§ STUDY MATERIAL

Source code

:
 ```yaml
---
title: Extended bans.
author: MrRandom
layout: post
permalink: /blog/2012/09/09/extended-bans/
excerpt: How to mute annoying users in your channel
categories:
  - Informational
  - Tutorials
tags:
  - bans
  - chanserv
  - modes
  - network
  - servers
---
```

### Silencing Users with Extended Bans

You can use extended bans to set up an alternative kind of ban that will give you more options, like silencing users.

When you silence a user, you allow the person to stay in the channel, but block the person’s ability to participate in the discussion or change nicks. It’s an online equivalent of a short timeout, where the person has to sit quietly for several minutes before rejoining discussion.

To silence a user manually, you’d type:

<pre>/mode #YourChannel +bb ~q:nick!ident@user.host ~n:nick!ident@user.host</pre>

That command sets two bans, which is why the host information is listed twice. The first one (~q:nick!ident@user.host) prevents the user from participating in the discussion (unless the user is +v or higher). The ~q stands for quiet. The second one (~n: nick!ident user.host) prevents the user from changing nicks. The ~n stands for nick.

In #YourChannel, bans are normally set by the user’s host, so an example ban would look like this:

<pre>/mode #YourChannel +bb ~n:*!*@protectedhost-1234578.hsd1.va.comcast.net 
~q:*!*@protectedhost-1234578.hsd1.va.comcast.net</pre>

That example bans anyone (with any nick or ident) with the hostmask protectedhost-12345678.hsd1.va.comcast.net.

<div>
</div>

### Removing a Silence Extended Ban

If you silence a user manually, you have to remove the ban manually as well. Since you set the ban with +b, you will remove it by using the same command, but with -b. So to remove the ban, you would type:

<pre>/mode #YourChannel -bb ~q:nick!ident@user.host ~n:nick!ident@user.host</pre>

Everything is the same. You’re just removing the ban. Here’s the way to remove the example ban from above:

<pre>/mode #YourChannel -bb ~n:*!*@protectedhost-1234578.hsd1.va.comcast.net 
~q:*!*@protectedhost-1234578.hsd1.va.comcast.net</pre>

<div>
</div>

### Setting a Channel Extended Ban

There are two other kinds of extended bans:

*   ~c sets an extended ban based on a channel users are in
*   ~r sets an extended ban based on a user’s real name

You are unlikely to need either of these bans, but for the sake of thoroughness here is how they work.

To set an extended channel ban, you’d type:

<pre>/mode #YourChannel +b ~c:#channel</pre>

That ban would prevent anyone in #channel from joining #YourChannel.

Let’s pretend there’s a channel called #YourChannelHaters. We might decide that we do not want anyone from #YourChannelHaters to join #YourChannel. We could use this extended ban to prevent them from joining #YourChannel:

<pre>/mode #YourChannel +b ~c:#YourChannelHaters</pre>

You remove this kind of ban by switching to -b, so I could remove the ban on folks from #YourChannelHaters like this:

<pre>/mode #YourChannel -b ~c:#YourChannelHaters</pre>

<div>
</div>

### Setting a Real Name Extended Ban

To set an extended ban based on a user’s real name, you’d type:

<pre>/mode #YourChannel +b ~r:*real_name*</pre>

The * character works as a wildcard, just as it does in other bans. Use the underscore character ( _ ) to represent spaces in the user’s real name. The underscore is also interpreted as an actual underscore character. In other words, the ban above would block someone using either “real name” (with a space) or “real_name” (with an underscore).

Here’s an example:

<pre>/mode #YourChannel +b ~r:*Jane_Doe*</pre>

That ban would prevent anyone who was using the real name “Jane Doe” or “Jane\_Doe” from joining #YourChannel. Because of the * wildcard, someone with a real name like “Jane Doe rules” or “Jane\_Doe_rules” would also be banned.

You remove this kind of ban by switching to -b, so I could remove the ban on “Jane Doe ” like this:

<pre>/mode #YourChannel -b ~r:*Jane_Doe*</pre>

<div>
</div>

==

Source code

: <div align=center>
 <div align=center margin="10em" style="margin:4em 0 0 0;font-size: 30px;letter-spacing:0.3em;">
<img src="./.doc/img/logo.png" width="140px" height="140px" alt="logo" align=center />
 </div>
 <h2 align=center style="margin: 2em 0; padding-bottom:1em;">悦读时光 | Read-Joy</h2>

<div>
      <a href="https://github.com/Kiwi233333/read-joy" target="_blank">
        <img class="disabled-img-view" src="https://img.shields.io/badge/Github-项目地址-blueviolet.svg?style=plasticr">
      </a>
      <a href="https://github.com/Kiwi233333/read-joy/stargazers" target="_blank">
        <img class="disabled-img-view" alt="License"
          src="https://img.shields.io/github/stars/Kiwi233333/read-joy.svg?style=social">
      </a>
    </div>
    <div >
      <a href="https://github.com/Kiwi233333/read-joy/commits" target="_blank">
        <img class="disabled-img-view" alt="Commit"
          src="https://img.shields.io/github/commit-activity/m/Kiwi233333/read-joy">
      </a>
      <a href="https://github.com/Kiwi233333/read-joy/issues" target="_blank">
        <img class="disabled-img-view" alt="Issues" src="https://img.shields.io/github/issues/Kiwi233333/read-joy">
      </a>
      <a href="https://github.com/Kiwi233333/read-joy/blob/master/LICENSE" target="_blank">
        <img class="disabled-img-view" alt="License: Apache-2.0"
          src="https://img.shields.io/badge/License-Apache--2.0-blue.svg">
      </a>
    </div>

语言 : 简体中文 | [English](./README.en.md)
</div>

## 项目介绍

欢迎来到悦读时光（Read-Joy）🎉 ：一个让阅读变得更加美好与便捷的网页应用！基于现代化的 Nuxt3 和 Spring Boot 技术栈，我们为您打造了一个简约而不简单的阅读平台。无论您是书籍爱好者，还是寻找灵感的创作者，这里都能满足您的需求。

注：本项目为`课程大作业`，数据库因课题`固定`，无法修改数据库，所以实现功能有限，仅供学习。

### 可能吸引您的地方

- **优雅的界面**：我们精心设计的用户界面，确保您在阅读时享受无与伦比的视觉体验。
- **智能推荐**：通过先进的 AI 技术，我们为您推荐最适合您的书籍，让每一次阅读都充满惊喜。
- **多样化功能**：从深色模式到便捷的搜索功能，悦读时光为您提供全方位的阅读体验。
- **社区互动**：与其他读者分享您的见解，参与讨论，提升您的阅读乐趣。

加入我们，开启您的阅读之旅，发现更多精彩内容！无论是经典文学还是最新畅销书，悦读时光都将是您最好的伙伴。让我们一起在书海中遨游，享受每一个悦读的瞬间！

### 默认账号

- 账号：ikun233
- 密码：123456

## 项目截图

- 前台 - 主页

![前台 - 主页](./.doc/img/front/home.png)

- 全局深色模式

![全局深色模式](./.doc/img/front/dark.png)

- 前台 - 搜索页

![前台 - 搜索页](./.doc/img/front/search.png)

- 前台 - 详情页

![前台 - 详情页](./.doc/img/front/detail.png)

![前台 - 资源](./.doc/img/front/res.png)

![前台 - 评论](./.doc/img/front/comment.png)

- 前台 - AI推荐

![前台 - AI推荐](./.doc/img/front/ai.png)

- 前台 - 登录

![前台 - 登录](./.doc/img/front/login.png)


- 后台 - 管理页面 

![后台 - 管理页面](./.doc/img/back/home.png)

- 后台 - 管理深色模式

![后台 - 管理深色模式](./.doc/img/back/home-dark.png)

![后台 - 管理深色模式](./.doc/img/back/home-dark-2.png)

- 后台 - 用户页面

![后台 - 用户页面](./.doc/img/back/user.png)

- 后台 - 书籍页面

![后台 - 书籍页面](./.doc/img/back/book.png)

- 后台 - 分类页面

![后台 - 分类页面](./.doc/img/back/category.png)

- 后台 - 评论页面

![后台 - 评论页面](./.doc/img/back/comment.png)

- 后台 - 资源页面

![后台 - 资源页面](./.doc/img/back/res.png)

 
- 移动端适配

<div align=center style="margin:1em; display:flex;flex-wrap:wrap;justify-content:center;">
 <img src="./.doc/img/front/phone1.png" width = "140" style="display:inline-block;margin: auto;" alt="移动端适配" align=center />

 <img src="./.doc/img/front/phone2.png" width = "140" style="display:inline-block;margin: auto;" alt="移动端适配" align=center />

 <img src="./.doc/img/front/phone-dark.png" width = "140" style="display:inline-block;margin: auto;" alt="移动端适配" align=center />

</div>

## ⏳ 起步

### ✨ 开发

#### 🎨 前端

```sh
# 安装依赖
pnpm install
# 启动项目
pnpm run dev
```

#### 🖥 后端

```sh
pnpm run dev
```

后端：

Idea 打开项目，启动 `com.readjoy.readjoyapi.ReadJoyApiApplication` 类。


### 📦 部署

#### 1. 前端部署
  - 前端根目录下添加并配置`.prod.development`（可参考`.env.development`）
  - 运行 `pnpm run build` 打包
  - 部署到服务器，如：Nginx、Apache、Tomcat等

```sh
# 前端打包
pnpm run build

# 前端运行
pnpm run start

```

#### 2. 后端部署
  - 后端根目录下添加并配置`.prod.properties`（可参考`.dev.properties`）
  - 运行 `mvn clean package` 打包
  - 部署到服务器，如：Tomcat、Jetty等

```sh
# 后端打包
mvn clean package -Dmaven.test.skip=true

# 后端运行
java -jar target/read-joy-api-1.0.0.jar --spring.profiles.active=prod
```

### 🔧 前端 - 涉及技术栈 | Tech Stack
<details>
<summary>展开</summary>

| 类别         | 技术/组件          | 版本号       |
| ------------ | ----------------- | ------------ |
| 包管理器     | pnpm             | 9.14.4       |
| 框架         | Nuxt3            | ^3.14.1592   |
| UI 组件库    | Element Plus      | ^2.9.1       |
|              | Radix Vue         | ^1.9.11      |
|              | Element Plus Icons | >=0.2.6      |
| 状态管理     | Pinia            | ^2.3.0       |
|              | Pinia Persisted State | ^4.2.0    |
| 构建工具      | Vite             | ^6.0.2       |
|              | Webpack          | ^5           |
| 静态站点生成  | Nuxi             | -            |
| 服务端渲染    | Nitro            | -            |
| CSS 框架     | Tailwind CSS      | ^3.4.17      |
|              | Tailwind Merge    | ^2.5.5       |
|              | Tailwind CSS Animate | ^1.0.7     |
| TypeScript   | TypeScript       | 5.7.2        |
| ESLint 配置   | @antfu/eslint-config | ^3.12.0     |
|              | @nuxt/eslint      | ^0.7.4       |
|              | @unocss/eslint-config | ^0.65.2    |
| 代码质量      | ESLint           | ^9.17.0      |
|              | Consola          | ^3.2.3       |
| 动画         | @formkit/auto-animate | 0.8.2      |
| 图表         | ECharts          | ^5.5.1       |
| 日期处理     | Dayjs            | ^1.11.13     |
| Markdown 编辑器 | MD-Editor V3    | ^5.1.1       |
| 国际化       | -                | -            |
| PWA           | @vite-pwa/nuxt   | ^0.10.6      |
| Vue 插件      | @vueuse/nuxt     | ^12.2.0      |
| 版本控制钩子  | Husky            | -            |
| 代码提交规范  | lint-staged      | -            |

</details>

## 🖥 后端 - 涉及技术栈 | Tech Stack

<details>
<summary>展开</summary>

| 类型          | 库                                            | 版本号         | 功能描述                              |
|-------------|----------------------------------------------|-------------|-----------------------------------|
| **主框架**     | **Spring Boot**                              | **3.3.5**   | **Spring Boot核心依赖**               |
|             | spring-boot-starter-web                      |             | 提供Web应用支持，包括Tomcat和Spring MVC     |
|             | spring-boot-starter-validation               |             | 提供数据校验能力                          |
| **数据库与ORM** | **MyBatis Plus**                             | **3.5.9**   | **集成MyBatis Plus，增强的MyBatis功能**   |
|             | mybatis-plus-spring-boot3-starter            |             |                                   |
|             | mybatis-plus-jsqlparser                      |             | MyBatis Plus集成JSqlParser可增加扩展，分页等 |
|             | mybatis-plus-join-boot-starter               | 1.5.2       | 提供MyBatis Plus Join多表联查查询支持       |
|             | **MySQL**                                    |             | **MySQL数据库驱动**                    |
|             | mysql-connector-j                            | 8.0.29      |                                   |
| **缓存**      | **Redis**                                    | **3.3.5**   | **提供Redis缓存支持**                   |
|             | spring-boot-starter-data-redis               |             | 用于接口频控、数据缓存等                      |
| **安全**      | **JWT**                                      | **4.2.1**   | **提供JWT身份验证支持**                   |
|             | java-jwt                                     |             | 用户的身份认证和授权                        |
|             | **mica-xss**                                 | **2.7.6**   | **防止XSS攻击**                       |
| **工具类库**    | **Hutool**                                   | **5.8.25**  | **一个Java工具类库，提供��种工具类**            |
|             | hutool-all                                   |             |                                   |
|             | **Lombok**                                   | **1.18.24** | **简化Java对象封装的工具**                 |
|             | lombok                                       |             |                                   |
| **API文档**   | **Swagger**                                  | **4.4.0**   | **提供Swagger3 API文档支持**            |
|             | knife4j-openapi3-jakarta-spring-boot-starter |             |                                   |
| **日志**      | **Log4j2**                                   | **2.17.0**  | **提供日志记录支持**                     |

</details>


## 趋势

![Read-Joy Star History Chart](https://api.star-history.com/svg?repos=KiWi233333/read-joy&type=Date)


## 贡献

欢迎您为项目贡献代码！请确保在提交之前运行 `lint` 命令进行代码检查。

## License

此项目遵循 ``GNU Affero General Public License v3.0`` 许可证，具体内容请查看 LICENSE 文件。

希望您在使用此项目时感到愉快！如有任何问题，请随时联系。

§ YOUR INSTRUCTIONS
Go line by line through the material above and return each one that includes "remove".

§ ANSWER FOR THIS EXERCISE
If you silence a user manually, you have to remove the ban manually as well. Since you set the ban with +b, you will remove it by using the same command, but with -b. So to remove the ban, you would type:
Everything is the same. You’re just removing the ban. Here’s the way to remove the example ban from above:
You remove this kind of ban by switching to -b, so I could remove the ban on folks from #YourChannelHaters like this:
You remove this kind of ban by switching to -b, so I could remove the ban on “Jane Doe ” like this:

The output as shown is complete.